Researching the company is a great way to get information about your potential employer. If you know about the company before your interview, it will be easier to ask informed questions and make a more positive impression of yourself and your interest in the position.

These are common interview questions you can expect:

  • What interests you most about this job?
  • What do you know about this company and what else would you like to know?
  • What type of challenges are you looking for in a new job?
  • Are you willing to travel for work?
  • What is good customer service?
  • When could you start at the new position?
  • What would be your ideal company culture?
  • Why do you want this position?
  • Why do you want to work here?
10. Questions about the Your Future

Agreeing to a job is much more than just signing a contract—it's agreeing to stick around for the long haul. Well, that is how employers may see it. If they are looking to add someone to their team for the long haul, then knowing your future intentions will be pivotal for them. 

These types of interview questions are used to gauge your commitment level to the company and new position:

  • What are you looking for in your next job? What is important to you?
  • What is your plan for your career path?
  • Where do you see yourself five years from now?
  • How do you plan to achieve your career goals?
  • How do you envision your career at [this company]?

Hot Tip!

Get ready, you may be faced with the nemesis of questions: Where do you see yourself in 5 years?”
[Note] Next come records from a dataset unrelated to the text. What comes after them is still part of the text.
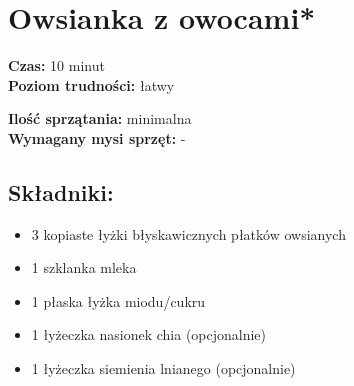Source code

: \documentclass[a4paper,10pt]{book}
\begin{document}
\newpage 

\renewcommand{\contentsname}{Spis treści} 
\tableofcontents
\newpage

\chapter{Owsianka z owocami*}

\vspace{0.1cm}
\small
\begin{minipage}{0.45\textwidth}
    \noindent \textbf{Czas:} 10 minut\\
    \textbf{Poziom trudności:} łatwy 
\end{minipage}
\begin{minipage}{0.45\textwidth}
    \noindent \textbf{Ilość sprzątania:} minimalna\\
    \textbf{Wymagany mysi sprzęt:} -
\end{minipage}
\normalsize
\vspace{0.5cm}

\begin{multicols}{2}

\section*{Składniki:}
\begin{itemize}
    \item 3 kopiaste łyżki błyskawicznych płatków owsianych
    \item 1 szklanka mleka
    \item 1 płaska łyżka miodu/cukru
    \item 1 łyżeczka nasionek chia (opcjonalnie)
    \item 1 łyżeczka siemienia lnianego (opcjonalnie)
\end{itemize}

\columnbreak

\begin{figure}[H]
    \centering
\end{figure}


\end{multicols}
\end{document}
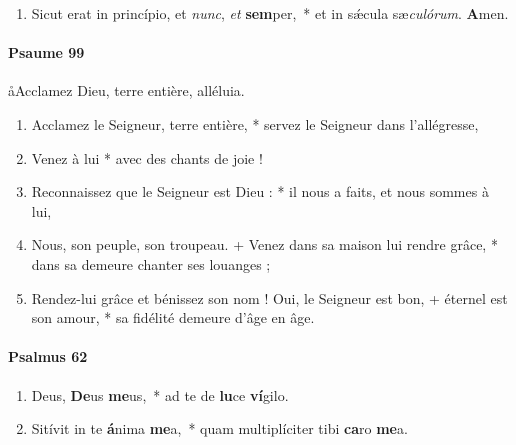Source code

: \documentclass[twoside]{article}
\begin{document}
\begin{paracol}[1]{2}
\begin{enumerate}[wide, itemsep=0mm, labelwidth=!, labelindent=0pt, label=\color{gregoriocolor}\theenumi]
\item Sicut erat in princípio, et \textit{nunc}, \textit{et} \textbf{sem}per,~* et in sǽcula sæ\textit{cu}\textit{ló}\textit{rum}. \textbf{A}men.
\end{enumerate}

\switchcolumn

\paragraph{Psaume 99}
\aa Acclamez Dieu, terre entière, alléluia.



\begin{enumerate}[wide, itemsep=0mm, labelwidth=!, labelindent=0pt, label=\color{gregoriocolor}\theenumi]

\item Acclamez le Seigneur, terre entière, *
servez le Seigneur dans l'allégresse,

\item Venez à lui *
avec des chants de joie !

\item Reconnaissez que le Seigneur est Dieu : *
il nous a faits, et nous sommes à lui,

\item Nous, son peuple, son troupeau. +
Venez dans sa maison lui rendre grâce, *
dans sa demeure chanter ses louanges ;

\item Rendez-lui grâce et bénissez son nom ! Oui, le Seigneur est bon, +
éternel est son amour, *
sa fidélité demeure d'âge en âge.


\end{enumerate}
\switchcolumn*

\paragraph{Psalmus 62}



\begin{enumerate}[wide, itemsep=0mm, labelwidth=!, labelindent=0pt, label=\color{gregoriocolor}\theenumi]
\item Deus, \textbf{De}us \textbf{me}us,~* ad te de \textbf{lu}ce \textbf{ví}gilo.

\item Sitívit in te \textbf{á}nima \textbf{me}a,~* quam multiplíciter tibi \textbf{ca}ro \textbf{me}a.


\end{enumerate}
\end{paracol}
\end{document}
You'll need to come up with a succinct answer to the age-old interview question, "Where do you see yourself in five or ten years?" Employers are interested in long-term plans for you, so have some plans - or at least a planned response-  at the ready.

Interviewing for a new job can be an enjoyable, yet somewhat daunting experience. But as you prepare for the interview, keep in mind that your interaction with an employer is a two-way street. They're assessing if you're a good fit for their company just as much as you're assessing if it's a good fit for you. Knowing how to answer interview questions is a powerful preparation technique to landing the role you want.